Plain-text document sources
--------------------
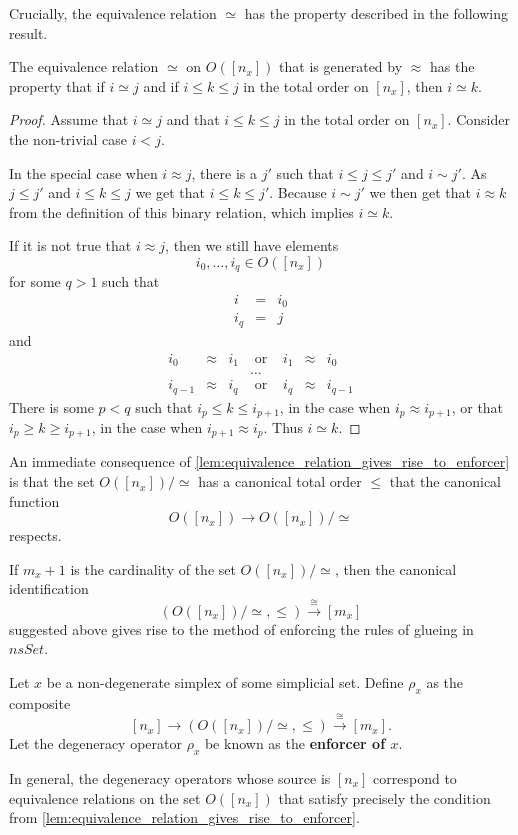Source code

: Crucially, the equivalence relation $\simeq$ has the property described in the following result.
\begin{lemma}\label{lem:equivalence_relation_gives_rise_to_enforcer}
The equivalence relation $\simeq$ on $O([n_x])$ that is generated by $\approx$ has the property that if $i\simeq j$ and if $i\leq k\leq j$ in the total order on $[n_x]$, then $i\simeq k$.
\end{lemma}
\begin{proof}
Assume that $i\simeq j$ and that $i\leq k\leq j$ in the total order on $[n_x]$. Consider the non-trivial case $i<j$.

In the special case when $i\approx j$, there is a $j'$ such that $i\leq j\leq j'$ and $i\sim j'$. As $j\leq j'$ and $i\leq k\leq j$ we get that $i\leq k\leq j'$. Because $i\sim j'$ we then get that $i\approx k$ from the definition of this binary relation, which implies $i\simeq k$.

If it is not true that $i\approx j$, then we still have elements
\[i_0,\dots ,i_q\in O([n_x])\]
for some $q>1$ such that
\begin{displaymath}
\begin{array}{rcl}
i & = & i_0 \\
i_q & = & j
\end{array}
\end{displaymath}
and
\begin{displaymath}
\begin{array}{rclcrcl}
i_0 & \approx & i_1 & \textrm{ or } & i_1 & \approx & i_0 \\
&&& \dots \\
i_{q-1} & \approx & i_q & \textrm{ or } & i_q & \approx & i_{q-1}
\end{array}
\end{displaymath}
There is some $p<q$ such that $i_p\leq k\leq i_{p+1}$, in the case when $i_p\approx i_{p+1}$, or that $i_p\geq k\geq i_{p+1}$, in the case when $i_{p+1}\approx i_p$. Thus $i\simeq k$.
\end{proof}
\noindent An immediate consequence of \cref{lem:equivalence_relation_gives_rise_to_enforcer} is that the set $O([n_x])/\simeq$ has a canonical total order $\leq$ that the canonical function
\[O([n_x])\to O([n_x])/\simeq\]
respects.

If $m_x+1$ is the cardinality of the set $O([n_x])/\simeq$, then the canonical identification
\[(O([n_x])/\simeq ,\leq )\xrightarrow{\cong } [m_x]\]
suggested above gives rise to the method of enforcing the rules of glueing in $nsSet$.
\begin{definition}\label{def:enforcer}
Let $x$ be a non-degenerate simplex of some simplicial set. Define $\rho _x$ as the composite
\[[n_x]\to (O([n_x])/\simeq ,\leq )\xrightarrow{\cong } [m_x].\]
Let the degeneracy operator $\rho _x$ be known as the \textbf{enforcer of $x$}.
\end{definition}
\noindent In general, the degeneracy operators whose source is $[n_x]$ correspond to equivalence relations on the set $O([n_x])$ that satisfy precisely the condition from \cref{lem:equivalence_relation_gives_rise_to_enforcer}.

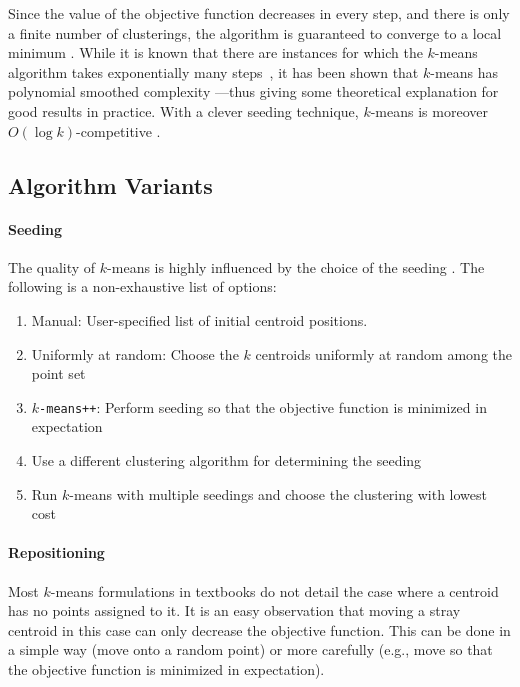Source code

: \documentclass[letterpaper,11pt]{scrreprt}
\numberwithin{equation}{section}
\theoremstyle{algorithm}
\begin{document}
Since the value of the objective function decreases in every step, and there is only a finite number of clusterings, the algorithm is guaranteed to converge to a local minimum \cite[Section~16.4]{CS08a}. While it is known that there are instances for which the $k$-means algorithm takes exponentially many steps~\cite{V09a}, it has been shown that $k$-means has polynomial smoothed complexity \cite{AMR09a}---thus giving some theoretical explanation for good results in practice. With a clever seeding technique, $k$-means is moreover $O(\log k)$-competitive \cite{AV07a}.


\subsection{Algorithm Variants}

\paragraph{Seeding}

The quality of $k$-means is highly influenced by the choice of the seeding \cite{AV07a}. The following is a non-exhaustive list of options:
\begin{enumerate}
	\item Manual: User-specified list of initial centroid positions.
	\item Uniformly at random: Choose the $k$ centroids uniformly at random among the point set
	\item \texttt{$k$-means++}: Perform seeding so that the objective function is minimized in expectation \cite{AV07a}
	\item Use a different clustering algorithm for determining the seeding \cite{MNU00a}
	\item Run $k$-means with multiple seedings and choose the clustering with lowest cost
\end{enumerate}

\paragraph{Repositioning}

Most $k$-means formulations in textbooks do not detail the case where a centroid has no points assigned to it. It is an easy observation that moving a stray centroid in this case can only decrease the objective function. This can be done in a simple way (move onto a random point) or more carefully (e.g., move so that the objective function is minimized in expectation).
\end{document}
--------------------
## Task prompt
Each of the lines from the one holding "the point set" through the final line of the entries is to be set down exactly, and no others.

## Answer section
	\item Uniformly at random: Choose the $k$ centroids uniformly at random among the point set
	\item \texttt{$k$-means++}: Perform seeding so that the objective function is minimized in expectation \cite{AV07a}
	\item Use a different clustering algorithm for determining the seeding \cite{MNU00a}
	\item Run $k$-means with multiple seedings and choose the clustering with lowest cost
\end{enumerate}

\paragraph{Repositioning}

Most $k$-means formulations in textbooks do not detail the case where a centroid has no points assigned to it. It is an easy observation that moving a stray centroid in this case can only decrease the objective function. This can be done in a simple way (move onto a random point) or more carefully (e.g., move so that the objective function is minimized in expectation).
\end{document}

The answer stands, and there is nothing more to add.